Mormons Building Bridges embraces this proposition. At this website and on our Facebook page we strengthen each other by sharing these person-to-person, heart-to-heart experiences that are the building blocks of change. The words to Lead Kindly Light have always given me great comfort. They describe the lonely journey of the pilgrim following Christ’s Light through the encircling gloom. It is His light that we see straight ahead. But there is also strength in looking to our right and to your left, and realizing that we are not alone. Welcome to Mormons Building Bridges: it is a place where you can feel safe as you begin your journey toward LGBTQI/SSA understanding. It is a place where we look for the light within each other.

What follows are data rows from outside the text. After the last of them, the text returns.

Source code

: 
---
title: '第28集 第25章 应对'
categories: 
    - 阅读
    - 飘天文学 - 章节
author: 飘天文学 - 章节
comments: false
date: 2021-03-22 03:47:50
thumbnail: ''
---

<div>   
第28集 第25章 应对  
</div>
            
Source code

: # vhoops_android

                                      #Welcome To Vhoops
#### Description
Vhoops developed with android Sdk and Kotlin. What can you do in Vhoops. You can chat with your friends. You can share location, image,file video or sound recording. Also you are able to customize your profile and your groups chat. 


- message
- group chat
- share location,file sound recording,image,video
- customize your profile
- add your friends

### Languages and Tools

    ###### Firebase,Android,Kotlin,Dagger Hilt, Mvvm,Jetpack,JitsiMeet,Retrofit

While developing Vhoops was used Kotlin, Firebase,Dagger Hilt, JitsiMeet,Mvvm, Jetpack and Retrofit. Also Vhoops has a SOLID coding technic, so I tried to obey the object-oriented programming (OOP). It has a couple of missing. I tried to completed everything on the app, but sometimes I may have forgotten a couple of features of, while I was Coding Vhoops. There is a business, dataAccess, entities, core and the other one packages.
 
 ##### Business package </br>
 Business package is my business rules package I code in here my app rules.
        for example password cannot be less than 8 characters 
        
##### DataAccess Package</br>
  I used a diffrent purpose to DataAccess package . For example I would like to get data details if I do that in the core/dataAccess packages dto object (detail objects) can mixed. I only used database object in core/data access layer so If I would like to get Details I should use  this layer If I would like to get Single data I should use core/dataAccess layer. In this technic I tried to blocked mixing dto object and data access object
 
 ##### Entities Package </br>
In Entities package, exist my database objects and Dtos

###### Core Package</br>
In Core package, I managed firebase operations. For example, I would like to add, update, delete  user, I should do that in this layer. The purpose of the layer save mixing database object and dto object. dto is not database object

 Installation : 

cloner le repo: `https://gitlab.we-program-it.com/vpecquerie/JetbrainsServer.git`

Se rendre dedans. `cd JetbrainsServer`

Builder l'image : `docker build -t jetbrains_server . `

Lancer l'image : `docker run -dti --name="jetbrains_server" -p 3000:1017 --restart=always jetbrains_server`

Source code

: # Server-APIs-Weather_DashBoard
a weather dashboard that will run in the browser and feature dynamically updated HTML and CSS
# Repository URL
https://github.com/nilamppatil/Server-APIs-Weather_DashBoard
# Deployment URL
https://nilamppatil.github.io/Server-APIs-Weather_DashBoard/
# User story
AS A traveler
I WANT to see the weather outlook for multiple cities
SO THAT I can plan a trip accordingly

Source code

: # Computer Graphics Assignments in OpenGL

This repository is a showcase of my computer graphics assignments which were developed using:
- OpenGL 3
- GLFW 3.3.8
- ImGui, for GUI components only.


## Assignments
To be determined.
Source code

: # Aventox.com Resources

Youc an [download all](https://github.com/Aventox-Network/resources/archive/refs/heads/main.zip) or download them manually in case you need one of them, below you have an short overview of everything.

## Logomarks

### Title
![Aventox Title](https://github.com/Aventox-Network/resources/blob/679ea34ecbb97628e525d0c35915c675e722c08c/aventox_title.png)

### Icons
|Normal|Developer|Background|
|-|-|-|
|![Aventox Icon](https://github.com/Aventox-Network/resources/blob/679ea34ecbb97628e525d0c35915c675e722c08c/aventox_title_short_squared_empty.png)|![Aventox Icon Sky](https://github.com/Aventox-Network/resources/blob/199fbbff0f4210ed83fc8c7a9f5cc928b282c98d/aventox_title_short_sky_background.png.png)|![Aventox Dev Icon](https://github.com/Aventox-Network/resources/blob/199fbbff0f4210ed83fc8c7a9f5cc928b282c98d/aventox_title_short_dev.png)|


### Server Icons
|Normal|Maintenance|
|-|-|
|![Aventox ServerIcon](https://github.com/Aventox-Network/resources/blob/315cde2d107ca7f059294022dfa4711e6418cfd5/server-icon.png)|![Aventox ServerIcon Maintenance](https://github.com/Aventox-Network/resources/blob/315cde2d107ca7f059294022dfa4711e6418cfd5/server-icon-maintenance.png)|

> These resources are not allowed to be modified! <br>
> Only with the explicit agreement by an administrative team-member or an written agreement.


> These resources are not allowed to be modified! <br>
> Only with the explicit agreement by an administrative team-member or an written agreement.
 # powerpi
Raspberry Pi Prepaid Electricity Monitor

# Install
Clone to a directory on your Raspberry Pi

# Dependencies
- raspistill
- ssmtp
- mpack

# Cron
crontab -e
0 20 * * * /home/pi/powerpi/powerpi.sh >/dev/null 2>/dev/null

                                                                                                 -Erika Munson

  8 comments for “Where Two or Three are Gathered…

  1. Earl E. Green
    January 21, 2013 at 9:10 am

    In reply put underscore after the word crossfire_1486@hotmail.

    How do I join the group Mormons Building Bridges? Please get back soon

  2. Lynda Smith
    January 22, 2013 at 10:13 pm

    Would it be possible for someone to respond concerning how to contact members of your group? I am interested in finding out more information about your initiatives and how to get involved.

    Thanks,
    Lynda Smith

  3. Cheryl
    January 29, 2013 at 8:33 pm

    I am a mother of a wonderful son – who came out. I have strong feelings about the church’s stance, but since I can’t imagine leaving the church, I was given a ray of hope to see the article on your group. I’m not alone! I would very much like to become involved with your concepts and purpose, just tell me how. I don’t believe that this slice of the population should be sentenced to a life alone due to what has already been acknowledged as genetic. With new understanding should come new perspectives. Sign me up!

  4. Sharon
    March 31, 2013 at 3:12 pm

    When and where is the 2013 Pride Parade? How do I get involved? I’d like to walk with my sister who is a lesbian.

  5. mbb_admin
    April 12, 2013 at 7:48 pm

    Hi Sharon,
    Apologies for not getting back to you. This site is still under construction.
    As for the parade, it will take place on Sunday, June 2. We’ll be posting more information over the next few weeks both on the web site and on our Facebook page.
    You may also be interested in upcoming Community Conversations events which will take place at libraries in SLC, Provo, Park City, and Logan. The first event will take place on April 23, 7:00 PM.
    More information will be posted both on FB and this site early next week.
    Thanks for you interest. It’s much appreciated. We’ll look forward to seeing you at the parade!

  6. mbb_admin
    April 12, 2013 at 8:28 pm

    Hi Cheryl,

    Thanks so much for your comment! MBB is a diverse community that includes a number of parents and other family members who have realized that there need be no conflict between their bond with their loved one and their membership in the Church.
    Join our Facebook page where conversations, information, and support abound. We will be posting more about this year’s Pride Parades in which we are emphasizing family love and support. It would be great to have your son march with you if he feels comfortable doing so. We’d also love to have him join our group.
    Other events that we are hosting and/or participating in are coming up soon, and information will be posted here as well as on Facebook.
    Welcome!

  7. mbb_admin
    April 12, 2013 at 8:32 pm

    Our web site will be growing to include calendars of events and other ways you can participate. One of the best ways to participate online is by looking into joining our Facebook group. It’s a great way to talk to others and keep updated on events that are coming up. We’d love to have you!

  8. mbb_admin
    April 12, 2013 at 8:37 pm

    Hi Lynda,

    The best way to make immediate contact with members of Mormons Building Bridges is to look into joining our Facebook page. We have some good things coming up, including what we are calling Community Conversations which will take place in SLC, Provo, Logan, and Park City. The first one will be held at public libraries on April 23 at 7:00 p.m. More information will be posted here and on Facebook. We will also be marching again in Pride Parades this year.
    We look forward to getting to know you!